Menghindari Bentuk Islam yang Membosankan


Salah seorang pemilik channel hiburan Astro Oasis, Izelan Basar, pernah melontarkan hal yang menarik: "Program agama ibarat cokelat yang asalnya dari choco dan rasanya semua sama. Yang membedakan adalah bahan tambahan seperti kacang atau kismis dan cara pembungkusannya…". Dalam kesempatan yang sama dia menambahkan ‘’Ajaran Islam tidak berubah, tetapi penyampaian serta persembahan ilmu itu yang membedakannya". Demikianlah pendapat Izelan Basar ketika diwawancarai seputar suksesnya program acara keagaamaan di channel yang ia punya.

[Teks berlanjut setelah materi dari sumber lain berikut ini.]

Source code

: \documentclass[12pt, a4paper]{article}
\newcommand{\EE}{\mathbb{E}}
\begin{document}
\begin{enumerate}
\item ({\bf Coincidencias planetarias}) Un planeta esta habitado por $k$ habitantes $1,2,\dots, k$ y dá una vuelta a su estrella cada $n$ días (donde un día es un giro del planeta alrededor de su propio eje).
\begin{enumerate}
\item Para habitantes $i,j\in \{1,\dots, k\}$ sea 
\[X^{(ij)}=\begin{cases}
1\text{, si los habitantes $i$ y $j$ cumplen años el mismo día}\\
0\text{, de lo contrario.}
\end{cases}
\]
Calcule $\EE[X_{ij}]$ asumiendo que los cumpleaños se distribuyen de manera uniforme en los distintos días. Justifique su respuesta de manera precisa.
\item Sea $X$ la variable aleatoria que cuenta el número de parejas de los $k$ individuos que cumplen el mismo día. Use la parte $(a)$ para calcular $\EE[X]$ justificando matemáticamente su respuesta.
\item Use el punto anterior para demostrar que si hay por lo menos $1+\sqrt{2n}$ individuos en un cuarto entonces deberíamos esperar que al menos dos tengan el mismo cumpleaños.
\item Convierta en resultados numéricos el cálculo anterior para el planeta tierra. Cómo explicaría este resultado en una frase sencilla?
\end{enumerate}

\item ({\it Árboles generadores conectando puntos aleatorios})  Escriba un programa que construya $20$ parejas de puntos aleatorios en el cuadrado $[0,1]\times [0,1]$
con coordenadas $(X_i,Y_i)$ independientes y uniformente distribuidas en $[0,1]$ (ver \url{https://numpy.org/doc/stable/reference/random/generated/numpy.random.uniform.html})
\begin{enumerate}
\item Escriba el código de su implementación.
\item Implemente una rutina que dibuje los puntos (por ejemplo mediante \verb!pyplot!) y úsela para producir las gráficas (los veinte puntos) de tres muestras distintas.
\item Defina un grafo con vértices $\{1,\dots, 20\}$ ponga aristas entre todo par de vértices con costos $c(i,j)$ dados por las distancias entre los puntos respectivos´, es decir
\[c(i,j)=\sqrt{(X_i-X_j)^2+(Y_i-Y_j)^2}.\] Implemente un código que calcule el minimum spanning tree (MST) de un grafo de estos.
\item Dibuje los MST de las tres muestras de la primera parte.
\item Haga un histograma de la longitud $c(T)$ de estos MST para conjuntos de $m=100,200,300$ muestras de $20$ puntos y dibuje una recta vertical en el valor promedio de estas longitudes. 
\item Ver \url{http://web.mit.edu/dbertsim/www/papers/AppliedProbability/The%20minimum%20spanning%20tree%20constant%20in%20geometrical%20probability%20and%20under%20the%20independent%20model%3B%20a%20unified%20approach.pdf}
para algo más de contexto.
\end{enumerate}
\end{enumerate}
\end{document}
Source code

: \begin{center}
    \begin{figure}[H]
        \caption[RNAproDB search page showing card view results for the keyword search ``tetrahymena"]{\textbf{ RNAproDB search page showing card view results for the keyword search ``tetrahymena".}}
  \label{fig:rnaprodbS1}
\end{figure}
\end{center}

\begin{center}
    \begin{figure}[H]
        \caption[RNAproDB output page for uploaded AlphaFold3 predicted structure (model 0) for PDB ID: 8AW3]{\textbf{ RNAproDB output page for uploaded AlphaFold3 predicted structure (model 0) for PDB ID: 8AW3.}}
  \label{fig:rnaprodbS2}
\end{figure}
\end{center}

Nampaknya Izelan menyadari akan pentingnya dakwah Islam dan berusaha berpartisipasi aktif sesuai dengan keahliannya dalam majal ini.





Anda tentu juga tidak asing dengan sosok kang Abik yang dengan novelnya berusaha untuk ikut berpartisipasi aktif dalam proses substansialisasi Islam. Mungkin sosok Izelan maupun kang Abik masih kalah cepat dalam menyampaikan nilai Islam dibanding para khotib, muballigh, dai, maupun tokoh-tokoh politik Islam. Namun, "coklat" bermerk Islam yang mereka kemas dengan cara mereka lebih terasa menarik ketimbang "coklat polos" berlabel purifikasi Islam.
Berangkat dari fenomena di ataslah, saya bermaksud menyampaikan uneg-uneg saya seputar bentuk Islam yang segar, tidak basi, dan jauh dari kesan membosankan. Karena menurut saya, hal ini sangatlah penting mengingat Islamisasi harus terus dijalankan. Bagaimana mungkin Islam terus "dipaksa" untuk disebarkan kalau masih dikemas dalam bentuk yang kurang segar?
A. Kajian Islam, kaifa al hal?
Seorang kawan yang sempat menjadi pengurus remaja masjid kampung -atau lebih dikenal dengan kelompok Primus ( Pria Musholla)- pernah bercerita tentang berbagai kegiatan yang mereka selenggarakan. Dia mendapati berbagai kegiatan yang bernafaskan Islam cenderung membosankan dan kurang menyedot animo masyarakat. Saya sendiri menganggap hal itu sebagai hal yang lumrah dan kita harus menerima "pasrah" fenomena ini, mengingat berbagai macam kegiatan Islami yang diselenggarakan di masjid maupun musholla kampung diprioritaskan untuk kaum awam yang dianggap benar-benar "kholiy adz Dzihn" (tanpa maklumat) tentang Islam.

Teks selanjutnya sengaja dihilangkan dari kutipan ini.